Par Sophie Tournon. Sources : Georgia Times, Kavkazski Uzel


Le gouvernement géorgien a entamé, ce 12 décembre, la destruction du monument aux morts de la Deuxième Guerre mondiale situé à Koutaïssi. L’objectif est de faire place pour le futur bâtiment qui accueillera le Parlement géorgien, déménagé de Tbilissi pour cette grande ville de province afin d’incarner une certaine décentralisation et réveiller une région prometteuse mais léthargique. Ce parlement accueillera les seules sessions plénières, et ce dès les prochaines élections législatives prévues en 2012, suivant l’amendement porté à la Constitution géorgienne en septembre. Pour autant, le choix de l’emplacement pose doublement problème. Pourquoi transférer les députés dans cette capitale régionale, et pourquoi construire justement à la place d’un mémorial aussi important, en termes de symbole comme de taille ?
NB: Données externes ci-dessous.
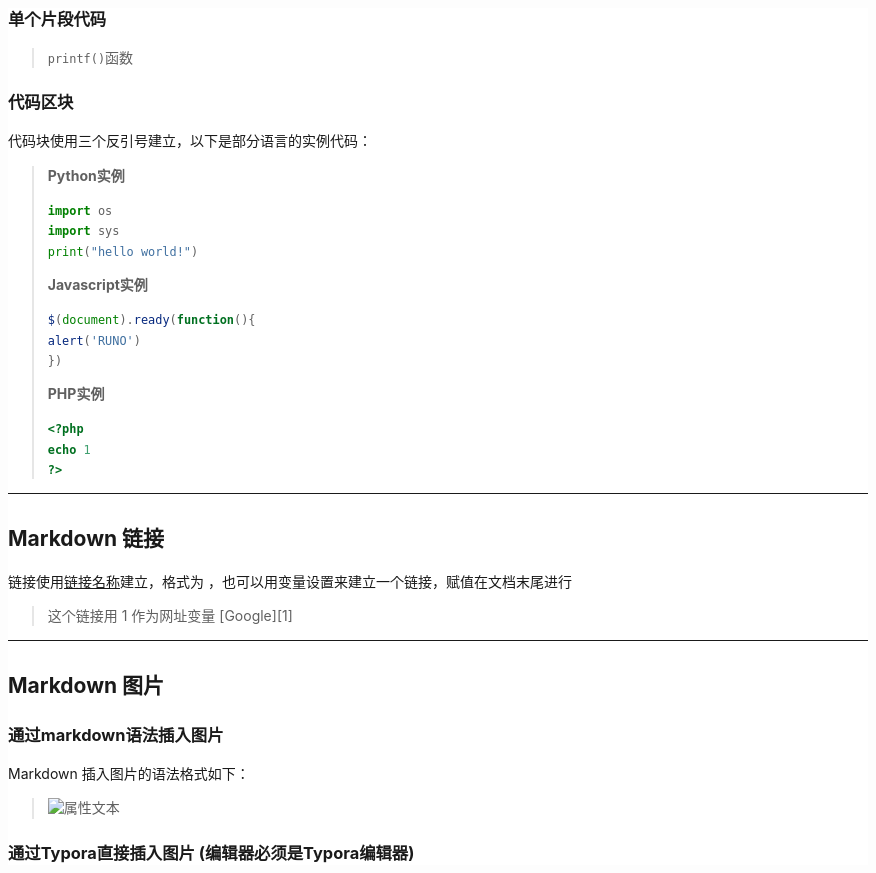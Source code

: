 ### 单个片段代码

> `printf()`函数

### 代码区块

代码块使用三个反引号建立，以下是部分语言的实例代码：

> **Python实例**
>
> ```python
> import os
> import sys
> print("hello world!")
> ```
>
> **Javascript实例**
>
> ```javascript
> $(document).ready(function(){
> alert('RUNO')
> })
> ```
>
> **PHP实例**
>
> ```php
> <?php
> echo 1
> ?>
> ```

******

## Markdown 链接

链接使用[链接名称](http://www.baidu.com)建立，格式为[]() ，也可以用变量设置来建立一个链接，赋值在文档末尾进行

>这个链接用 1 作为网址变量 [Google][1]

******

## Markdown 图片

### 通过markdown语法插入图片

Markdown 插入图片的语法格式如下：

> ![属性文本]()

### 通过Typora直接插入图片 (编辑器必须是Typora编辑器)


[^脚注]: 这是一个脚注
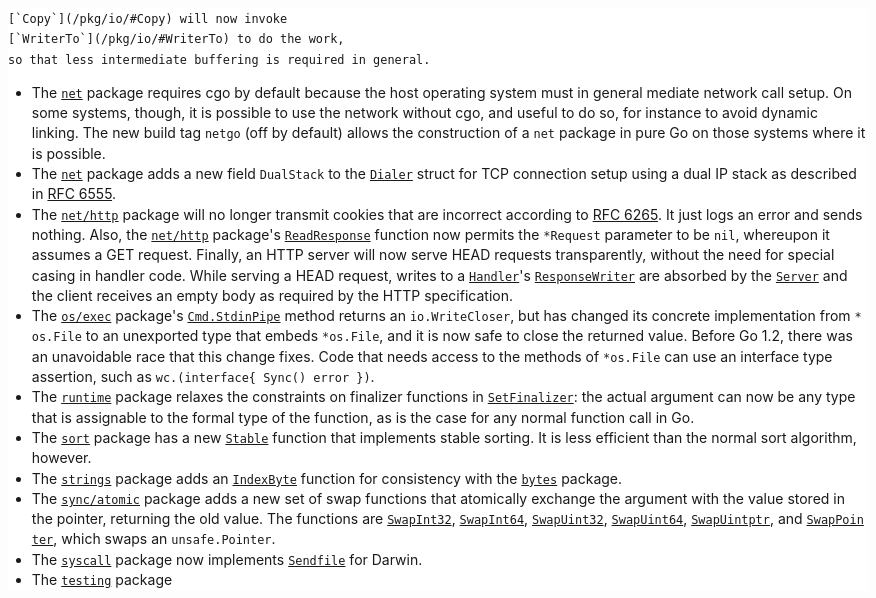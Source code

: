     [`Copy`](/pkg/io/#Copy) will now invoke
    [`WriterTo`](/pkg/io/#WriterTo) to do the work,
    so that less intermediate buffering is required in general.
  - The [`net`](/pkg/net/) package requires cgo by default
    because the host operating system must in general mediate network call setup.
    On some systems, though, it is possible to use the network without cgo, and useful
    to do so, for instance to avoid dynamic linking.
    The new build tag `netgo` (off by default) allows the construction of a
    `net` package in pure Go on those systems where it is possible.
  - The [`net`](/pkg/net/) package adds a new field
    `DualStack` to the [`Dialer`](/pkg/net/#Dialer)
    struct for TCP connection setup using a dual IP stack as described in
    [RFC 6555](https://tools.ietf.org/html/rfc6555).
  - The [`net/http`](/pkg/net/http/) package will no longer
    transmit cookies that are incorrect according to
    [RFC 6265](https://tools.ietf.org/html/rfc6265).
    It just logs an error and sends nothing.
    Also,
    the [`net/http`](/pkg/net/http/) package's
    [`ReadResponse`](/pkg/net/http/#ReadResponse)
    function now permits the `*Request` parameter to be `nil`,
    whereupon it assumes a GET request.
    Finally, an HTTP server will now serve HEAD
    requests transparently, without the need for special casing in handler code.
    While serving a HEAD request, writes to a
    [`Handler`](/pkg/net/http/#Handler)'s
    [`ResponseWriter`](/pkg/net/http/#ResponseWriter)
    are absorbed by the
    [`Server`](/pkg/net/http/#Server)
    and the client receives an empty body as required by the HTTP specification.
  - The [`os/exec`](/pkg/os/exec/) package's
    [`Cmd.StdinPipe`](/pkg/os/exec/#Cmd.StdinPipe) method
    returns an `io.WriteCloser`, but has changed its concrete
    implementation from `*os.File` to an unexported type that embeds
    `*os.File`, and it is now safe to close the returned value.
    Before Go 1.2, there was an unavoidable race that this change fixes.
    Code that needs access to the methods of `*os.File` can use an
    interface type assertion, such as `wc.(interface{ Sync() error })`.
  - The [`runtime`](/pkg/runtime/) package relaxes
    the constraints on finalizer functions in
    [`SetFinalizer`](/pkg/runtime/#SetFinalizer): the
    actual argument can now be any type that is assignable to the formal type of
    the function, as is the case for any normal function call in Go.
  - The [`sort`](/pkg/sort/) package has a new
    [`Stable`](/pkg/sort/#Stable) function that implements
    stable sorting. It is less efficient than the normal sort algorithm, however.
  - The [`strings`](/pkg/strings/) package adds
    an [`IndexByte`](/pkg/strings/#IndexByte)
    function for consistency with the [`bytes`](/pkg/bytes/) package.
  - The [`sync/atomic`](/pkg/sync/atomic/) package
    adds a new set of swap functions that atomically exchange the argument with the
    value stored in the pointer, returning the old value.
    The functions are
    [`SwapInt32`](/pkg/sync/atomic/#SwapInt32),
    [`SwapInt64`](/pkg/sync/atomic/#SwapInt64),
    [`SwapUint32`](/pkg/sync/atomic/#SwapUint32),
    [`SwapUint64`](/pkg/sync/atomic/#SwapUint64),
    [`SwapUintptr`](/pkg/sync/atomic/#SwapUintptr),
    and
    [`SwapPointer`](/pkg/sync/atomic/#SwapPointer),
    which swaps an `unsafe.Pointer`.
  - The [`syscall`](/pkg/syscall/) package now implements
    [`Sendfile`](/pkg/syscall/#Sendfile) for Darwin.
  - The [`testing`](/pkg/testing/) package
Le monument aux morts, une arche géante soutenant une large fresque et surplombant une statue équestre érigés en 1981 (sculpteur : Mérab Berdzenichvili), ne sera pas déplacé du fait de son état et surtout du coût d’une telle opération. Selon le maire de Koutaïssi, seule la statue sera conservée et déplacée en l’honneur des soldats géorgiens morts au front. Cette décision a suscité la colère des partis d’opposition et de l’élite intellectuelle, qui y voient un acte de « vandalisme » et un irrespect de l’histoire et de la mémoire nationale. Les Chrétiens-démocrates soulignent l’autoritarisme de cette décision qui fait fi de l’opinion de la population. En outre, le monument doit être détruit par explosions le 21 décembre, date anniversaire du président géorgien Mikhéil Saakachvili.
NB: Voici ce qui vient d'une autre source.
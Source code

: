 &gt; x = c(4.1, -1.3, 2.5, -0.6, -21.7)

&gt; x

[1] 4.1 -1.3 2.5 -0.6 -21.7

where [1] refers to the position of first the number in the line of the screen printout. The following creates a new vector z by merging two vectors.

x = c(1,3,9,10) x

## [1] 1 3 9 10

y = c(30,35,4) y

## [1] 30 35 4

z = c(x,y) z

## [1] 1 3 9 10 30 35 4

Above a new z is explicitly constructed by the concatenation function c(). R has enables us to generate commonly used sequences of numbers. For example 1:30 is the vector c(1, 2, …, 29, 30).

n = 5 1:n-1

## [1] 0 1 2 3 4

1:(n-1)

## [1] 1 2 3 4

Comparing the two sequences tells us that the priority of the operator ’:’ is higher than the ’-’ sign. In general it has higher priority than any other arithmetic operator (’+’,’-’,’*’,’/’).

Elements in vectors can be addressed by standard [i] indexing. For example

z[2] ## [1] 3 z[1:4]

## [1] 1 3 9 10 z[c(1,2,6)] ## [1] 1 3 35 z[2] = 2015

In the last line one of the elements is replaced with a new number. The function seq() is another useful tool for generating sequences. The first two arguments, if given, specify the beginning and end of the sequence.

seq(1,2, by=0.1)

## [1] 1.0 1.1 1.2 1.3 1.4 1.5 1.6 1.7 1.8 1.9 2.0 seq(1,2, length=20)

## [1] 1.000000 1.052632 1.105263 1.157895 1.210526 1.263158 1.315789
Cet acte a été longuement débattu par les députés russes, qui y voient un « crime » contre la mémoire de la Grande Guerre patriotique. D’après le journal en ligne pro-russe Georgia Times, la destruction de ce mémorial s’inscrirait dans la droite ligne d’une politique de réécriture de l’histoire par les autorités géorgiennes. Selon cette approche, la Géorgie tenterait de faire des anciens « traîtres à la patrie », engagés dans les troupes de la Wehrmacht contre Staline, des héros : la lutte contre l’URSS serait ainsi présentée comme plus importante que celle contre le fascisme. Dans cette optique, les monuments soviétiques, quand bien même ils seraient adressés à des héros géorgiens, n’auraient plus leur place dans une Géorgie nouvelle, débarrassée de ses « oripeaux staliniens ».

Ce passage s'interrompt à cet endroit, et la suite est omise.